====== Available records
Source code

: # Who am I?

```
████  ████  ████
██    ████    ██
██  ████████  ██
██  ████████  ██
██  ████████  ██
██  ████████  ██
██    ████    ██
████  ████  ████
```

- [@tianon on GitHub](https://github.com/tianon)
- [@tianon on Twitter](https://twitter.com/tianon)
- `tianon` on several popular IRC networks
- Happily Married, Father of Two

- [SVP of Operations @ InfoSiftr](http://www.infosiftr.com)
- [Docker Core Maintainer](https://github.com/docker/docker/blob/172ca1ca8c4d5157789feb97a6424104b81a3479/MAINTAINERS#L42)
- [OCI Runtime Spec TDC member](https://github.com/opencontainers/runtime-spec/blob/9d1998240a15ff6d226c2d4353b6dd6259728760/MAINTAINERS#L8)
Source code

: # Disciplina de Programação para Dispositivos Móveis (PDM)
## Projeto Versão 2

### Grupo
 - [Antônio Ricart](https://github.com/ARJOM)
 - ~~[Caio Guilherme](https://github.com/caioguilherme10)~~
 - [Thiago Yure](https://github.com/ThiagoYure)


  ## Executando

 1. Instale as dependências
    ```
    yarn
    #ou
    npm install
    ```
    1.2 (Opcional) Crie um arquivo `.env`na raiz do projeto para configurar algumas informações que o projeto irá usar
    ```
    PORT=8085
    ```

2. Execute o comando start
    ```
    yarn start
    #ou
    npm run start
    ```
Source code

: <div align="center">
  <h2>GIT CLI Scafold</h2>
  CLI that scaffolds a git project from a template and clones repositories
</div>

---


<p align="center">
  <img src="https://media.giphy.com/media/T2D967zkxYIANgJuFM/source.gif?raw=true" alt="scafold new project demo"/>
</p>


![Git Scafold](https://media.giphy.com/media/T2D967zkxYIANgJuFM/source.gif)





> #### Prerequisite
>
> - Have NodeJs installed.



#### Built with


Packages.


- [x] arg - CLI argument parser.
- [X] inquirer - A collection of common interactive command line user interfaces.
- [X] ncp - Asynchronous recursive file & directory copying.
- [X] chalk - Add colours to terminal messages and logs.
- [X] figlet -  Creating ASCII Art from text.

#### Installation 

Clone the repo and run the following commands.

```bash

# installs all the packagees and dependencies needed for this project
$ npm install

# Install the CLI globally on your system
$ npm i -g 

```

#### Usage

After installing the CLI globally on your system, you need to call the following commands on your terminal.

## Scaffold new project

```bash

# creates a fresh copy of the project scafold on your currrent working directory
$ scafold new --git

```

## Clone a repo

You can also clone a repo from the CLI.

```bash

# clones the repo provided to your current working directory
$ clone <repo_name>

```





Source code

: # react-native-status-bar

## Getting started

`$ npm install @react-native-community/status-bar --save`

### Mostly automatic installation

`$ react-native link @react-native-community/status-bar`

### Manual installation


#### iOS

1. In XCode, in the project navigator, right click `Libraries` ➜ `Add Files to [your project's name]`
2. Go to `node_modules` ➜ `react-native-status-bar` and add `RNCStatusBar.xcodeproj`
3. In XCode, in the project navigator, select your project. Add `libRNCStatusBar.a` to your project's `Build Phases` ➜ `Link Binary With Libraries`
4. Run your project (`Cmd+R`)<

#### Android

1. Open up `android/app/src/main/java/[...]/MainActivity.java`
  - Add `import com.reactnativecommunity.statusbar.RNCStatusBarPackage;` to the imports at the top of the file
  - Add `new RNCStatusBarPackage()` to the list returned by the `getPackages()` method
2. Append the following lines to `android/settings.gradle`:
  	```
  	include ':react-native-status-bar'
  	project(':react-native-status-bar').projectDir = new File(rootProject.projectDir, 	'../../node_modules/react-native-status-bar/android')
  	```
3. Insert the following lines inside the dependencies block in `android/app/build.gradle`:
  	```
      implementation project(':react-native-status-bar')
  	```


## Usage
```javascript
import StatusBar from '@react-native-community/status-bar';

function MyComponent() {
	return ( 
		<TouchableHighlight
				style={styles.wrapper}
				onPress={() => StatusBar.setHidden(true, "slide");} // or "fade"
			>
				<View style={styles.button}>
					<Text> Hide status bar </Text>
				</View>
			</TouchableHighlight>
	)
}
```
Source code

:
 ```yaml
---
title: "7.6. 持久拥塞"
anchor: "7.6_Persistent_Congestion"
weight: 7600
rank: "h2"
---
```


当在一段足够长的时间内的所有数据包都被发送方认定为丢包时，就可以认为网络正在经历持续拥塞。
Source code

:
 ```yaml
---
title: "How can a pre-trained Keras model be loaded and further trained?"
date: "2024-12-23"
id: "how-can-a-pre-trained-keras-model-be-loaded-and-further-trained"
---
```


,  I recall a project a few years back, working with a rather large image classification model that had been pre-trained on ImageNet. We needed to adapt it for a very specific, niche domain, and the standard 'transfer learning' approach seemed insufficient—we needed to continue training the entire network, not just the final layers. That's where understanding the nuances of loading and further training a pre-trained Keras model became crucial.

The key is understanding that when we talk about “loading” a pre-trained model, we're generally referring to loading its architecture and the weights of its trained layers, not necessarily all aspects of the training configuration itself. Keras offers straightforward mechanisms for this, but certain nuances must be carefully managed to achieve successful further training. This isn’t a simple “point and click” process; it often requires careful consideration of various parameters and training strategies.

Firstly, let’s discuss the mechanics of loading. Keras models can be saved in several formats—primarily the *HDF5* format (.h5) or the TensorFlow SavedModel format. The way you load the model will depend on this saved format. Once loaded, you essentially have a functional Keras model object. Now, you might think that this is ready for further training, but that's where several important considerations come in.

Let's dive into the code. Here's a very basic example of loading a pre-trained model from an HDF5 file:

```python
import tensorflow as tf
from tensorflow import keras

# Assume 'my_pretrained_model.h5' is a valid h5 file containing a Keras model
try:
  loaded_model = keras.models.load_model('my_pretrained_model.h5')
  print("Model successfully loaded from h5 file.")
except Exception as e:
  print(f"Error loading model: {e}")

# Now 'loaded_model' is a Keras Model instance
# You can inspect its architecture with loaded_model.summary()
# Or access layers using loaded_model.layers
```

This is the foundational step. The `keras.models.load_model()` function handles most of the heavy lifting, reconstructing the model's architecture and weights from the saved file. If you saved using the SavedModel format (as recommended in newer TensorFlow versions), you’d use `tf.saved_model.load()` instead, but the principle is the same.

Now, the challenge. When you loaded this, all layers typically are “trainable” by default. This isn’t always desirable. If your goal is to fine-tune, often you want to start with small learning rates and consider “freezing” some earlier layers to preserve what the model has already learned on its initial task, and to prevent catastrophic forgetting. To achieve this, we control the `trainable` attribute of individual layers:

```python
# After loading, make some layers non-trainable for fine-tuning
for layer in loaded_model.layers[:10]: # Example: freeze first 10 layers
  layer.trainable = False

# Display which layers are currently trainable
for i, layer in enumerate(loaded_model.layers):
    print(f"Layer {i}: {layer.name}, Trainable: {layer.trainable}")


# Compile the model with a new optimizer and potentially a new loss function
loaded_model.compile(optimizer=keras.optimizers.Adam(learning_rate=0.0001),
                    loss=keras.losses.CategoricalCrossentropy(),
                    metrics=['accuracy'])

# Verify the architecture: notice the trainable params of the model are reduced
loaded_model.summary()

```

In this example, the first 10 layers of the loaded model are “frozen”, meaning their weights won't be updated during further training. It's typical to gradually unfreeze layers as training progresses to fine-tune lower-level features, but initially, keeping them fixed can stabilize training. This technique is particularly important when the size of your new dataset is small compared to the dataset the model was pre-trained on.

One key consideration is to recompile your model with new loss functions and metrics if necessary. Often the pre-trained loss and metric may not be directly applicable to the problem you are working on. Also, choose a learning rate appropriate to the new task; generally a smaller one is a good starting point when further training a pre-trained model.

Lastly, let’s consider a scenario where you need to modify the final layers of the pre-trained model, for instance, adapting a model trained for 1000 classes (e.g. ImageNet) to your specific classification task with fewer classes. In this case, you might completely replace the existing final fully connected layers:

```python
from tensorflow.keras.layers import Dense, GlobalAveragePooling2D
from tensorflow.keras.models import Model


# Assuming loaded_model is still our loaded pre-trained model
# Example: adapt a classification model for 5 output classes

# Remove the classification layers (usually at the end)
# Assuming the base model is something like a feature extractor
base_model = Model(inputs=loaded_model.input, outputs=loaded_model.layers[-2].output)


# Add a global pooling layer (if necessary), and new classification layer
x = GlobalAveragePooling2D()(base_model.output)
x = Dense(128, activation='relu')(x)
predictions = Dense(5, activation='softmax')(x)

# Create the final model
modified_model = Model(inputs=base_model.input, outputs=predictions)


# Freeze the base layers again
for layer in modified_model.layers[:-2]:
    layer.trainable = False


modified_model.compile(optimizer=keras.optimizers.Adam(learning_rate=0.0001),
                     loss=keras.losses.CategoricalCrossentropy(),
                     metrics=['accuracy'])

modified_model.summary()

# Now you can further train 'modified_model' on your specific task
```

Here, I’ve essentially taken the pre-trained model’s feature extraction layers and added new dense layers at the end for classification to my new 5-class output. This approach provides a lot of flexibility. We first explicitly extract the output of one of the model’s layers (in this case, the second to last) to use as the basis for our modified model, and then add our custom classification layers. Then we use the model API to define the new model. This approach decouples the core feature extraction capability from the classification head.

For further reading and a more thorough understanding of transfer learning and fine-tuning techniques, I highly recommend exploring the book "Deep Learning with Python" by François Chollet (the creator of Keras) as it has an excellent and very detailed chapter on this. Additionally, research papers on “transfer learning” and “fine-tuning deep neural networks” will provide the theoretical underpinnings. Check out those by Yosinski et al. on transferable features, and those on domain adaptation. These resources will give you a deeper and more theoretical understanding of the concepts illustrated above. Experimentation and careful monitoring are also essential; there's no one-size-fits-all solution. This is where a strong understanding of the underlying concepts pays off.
============
Your assignment:
Quote exactly the lines running from the start of the listing above through the line where "1.2 (Opcional) Crie" is found, and output no other lines.

Task solution:
Source code

: # Who am I?

```
████  ████  ████
██    ████    ██
██  ████████  ██
██  ████████  ██
██  ████████  ██
██  ████████  ██
██    ████    ██
████  ████  ████
```

- [@tianon on GitHub](https://github.com/tianon)
- [@tianon on Twitter](https://twitter.com/tianon)
- `tianon` on several popular IRC networks
- Happily Married, Father of Two

- [SVP of Operations @ InfoSiftr](http://www.infosiftr.com)
- [Docker Core Maintainer](https://github.com/docker/docker/blob/172ca1ca8c4d5157789feb97a6424104b81a3479/MAINTAINERS#L42)
- [OCI Runtime Spec TDC member](https://github.com/opencontainers/runtime-spec/blob/9d1998240a15ff6d226c2d4353b6dd6259728760/MAINTAINERS#L8)
Source code

: # Disciplina de Programação para Dispositivos Móveis (PDM)
## Projeto Versão 2

### Grupo
 - [Antônio Ricart](https://github.com/ARJOM)
 - ~~[Caio Guilherme](https://github.com/caioguilherme10)~~
 - [Thiago Yure](https://github.com/ThiagoYure)


  ## Executando

 1. Instale as dependências
    ```
    yarn
    #ou
    npm install
    ```
    1.2 (Opcional) Crie um arquivo `.env`na raiz do projeto para configurar algumas informações que o projeto irá usar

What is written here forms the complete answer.